When I was a young child (around 4 or 5) my parents got divorced and my father moved out of our house a little before he moved out of state. During this period of time I was very confused and disturbed that (from my perception) the love of my father was leaving me and the need I had for his presence and love was being denied. Because I was a child and because it was never addressed in a therapeutic way, I internalized my father’s absence and his “taking away” of his love as a result of my own inadequacies. I, for lack of a better description, felt that I had done something wrong and this was why I didn’t deserve his love anymore. From what I now understand about how the ego builds a defense system against emotional trauma (it’s for the sake of survival) I can say for certain that the childish ego I had at the time decided it would be best to not deal with that pain, so it tried to avoid it. Fast forward to age 29 and the ego was still trying to avoid feeling that pain about my father leaving. When my wife stated that she felt I was moving too quickly I felt as though the love and support she’d been giving me after coming out to my mother was taken away. Wife’s love being taken away = reversion back to the same idiosyncrasy of trying to avoid the pain of my father “taking away” his love from me.

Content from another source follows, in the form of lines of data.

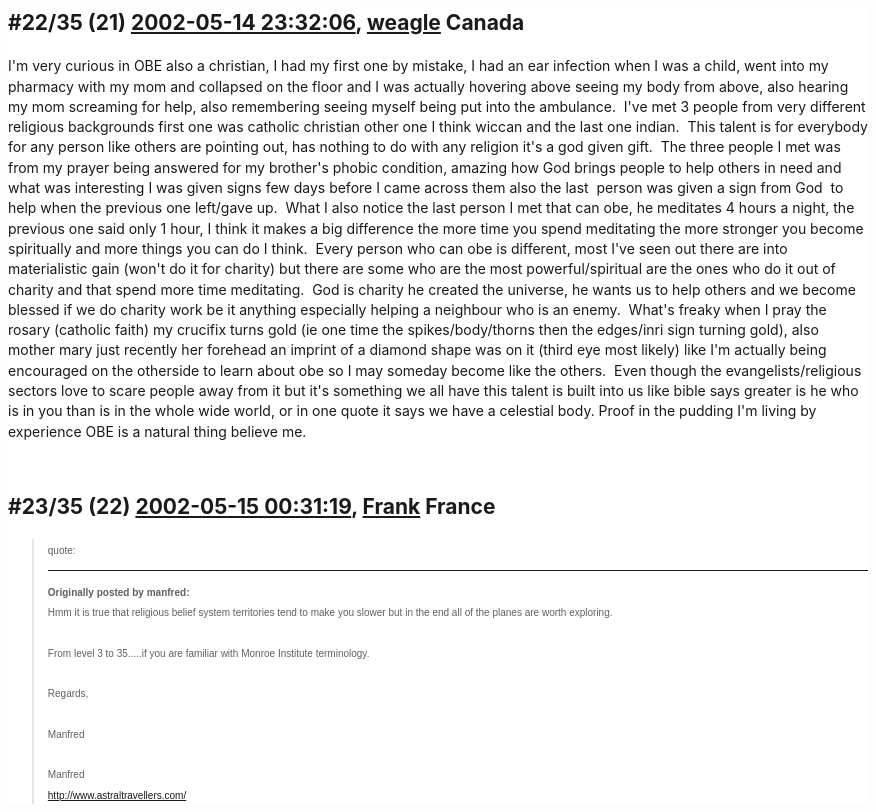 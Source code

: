 ## \#22/35 (21) [2002-05-14 23:32:06](https://www.astralpulse.com/forums/index.php?msg=4988), [weagle](https://www.astralpulse.com/forums/profile/?u=538) Canada ##
<section>
I'm very curious in OBE also a christian, I had my first one by mistake, I had an ear infection when I was a child, went into my pharmacy with my mom and collapsed on the floor and I was actually hovering above seeing my body from above, also hearing my mom screaming for help, also remembering seeing myself being put into the ambulance.  I've met 3 people from very different religious backgrounds first one was catholic christian other one I think wiccan and the last one indian.  This talent is for everybody for any person like others are pointing out, has nothing to do with any religion it's a god given gift.  The three people I met was from my prayer being answered for my brother's phobic condition, amazing how God brings people to help others in need and what was interesting I was given signs few days before I came across them also the last  person was given a sign from God  to help when the previous one left/gave up.  What I also notice the last person I met that can obe, he meditates 4 hours a night, the previous one said only 1 hour, I think it makes a big difference the more time you spend meditating the more stronger you become spiritually and more things you can do I think.  Every person who can obe is different, most I've seen out there are into materialistic gain (won't do it for charity) but there are some who are the most powerful/spiritual are the ones who do it out of charity and that spend more time meditating.  God is charity he created the universe, he wants us to help others and we become blessed if we do charity work be it anything especially helping a neighbour who is an enemy.  What's freaky when I pray the rosary (catholic faith) my crucifix turns gold (ie one time the spikes/body/thorns then the edges/inri sign turning gold), also mother mary just recently her forehead an imprint of a diamond shape was on it (third eye most likely) like I'm actually being encouraged on the otherside to learn about obe so I may someday become like the others.  Even though the evangelists/religious sectors love to scare people away from it but it's something we all have this talent is built into us like bible says greater is he who is in you than is in the whole wide world, or in one quote it says we have a celestial body. Proof in the pudding I'm living by experience OBE is a natural thing believe me.
<br>
<br>
</section>

## \#23/35 (22) [2002-05-15 00:31:19](https://www.astralpulse.com/forums/index.php?msg=4995), [Frank](https://www.astralpulse.com/forums/profile/?u=359) France ##
<section>
<blockquote id="quote">
 <font face='"Arial"' id="quote" size="1">
  quote:
  <hr height="1" id="quote" noshade=""/>
  <b>
   Originally posted by manfred:
  </b>
  <br>
  Hmm it is true that religious belief system territories tend to make you slower but in the end all of the planes are worth exploring.
  <br>
  <br>
  From level 3 to 35.....if you are familiar with Monroe Institute terminology.
  <br>
  <br>
  Regards,
  <br>
  <br>
  Manfred
  <br>
  <br>
  Manfred
  <br>
  <a class="bbc_link" href="http://www.astraltravellers.com/" rel="noopener" target="_blank">
   http://www.astraltravellers.com/
  </a>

You see, her reaction activated the same old habit in me of believing that I’d done something wrong and that was why I didn’t deserve love. This created a myriad of dysfunctions all surrounding my decision to transition and caused me to fall into a rather deep and pervasive state of depression (culminating in my calling in sick and staying at home in bed).
So what to do? I had figured out why I was feeling so down, but how to fix it? Well, the handout she gave me after our session indicated that the only way to overcome the activation of childhood trauma was to stop avoiding it (via the ego’s defense mechanisms) and to just allow yourself to experience the emotional pain. This manifested in me, for probably the very first time, just allowing myself to be completely overwhelmed by the emotional pain of a 4 year old. It’s difficult to describe, but I literally felt my 4 year old self come to the forefront of my mind and wallow in the confusion, anger, and sadness about my father leaving. Instead of trying to console this 4 year old self I just let it be, I just let if feel out all of the emotions and pains that it needed to process. I, of course, cried quite heavily as I allowed these powerfully painful emotions to surge through my body. This went on for some time (probably a good 20 minutes) until it eventually subsided, leaving me feeling amazing. I no longer felt a deep sense of inadequacy, and for the first time in a good long while, I felt truly liberated from my pain. I no longer needed to feel like I’d done something wrong or that there was something wrong with me. I no longer needed to believe that I was the reason my father’s love went away and that meant I no longer needed to keep repeating the same cycle of pain and defense mechanisms.
My wife being temporarily unsupportive didn’t have to mean that I’d done something wrong or that I wasn’t worthy of love. Her reaction didn’t have to create anything in me, let alone a complete breakdown in my own psychological stability. Because I no longer needed to try to avoid an old pain that had never been completely dealt with, there was no need to activate the same old defense mechanism as a reaction to her. She was not my father leaving me as a child, so that reaction/defense mechanism was not only unnecessary but was actually rather inappropriate.
Maybe this doesn’t make any sense to anyone else but I can say today that I feel better than I did before. Although I don’t believe I’m cured of all my emotional ailments, I do believe this was a positive breakthrough that will have long lasting effects on my marriage and my life as a whole. It has also alleviated a great deal of my anxiety about my decision to transition (which, from my last post was obvious that I was having severe doubts about everything).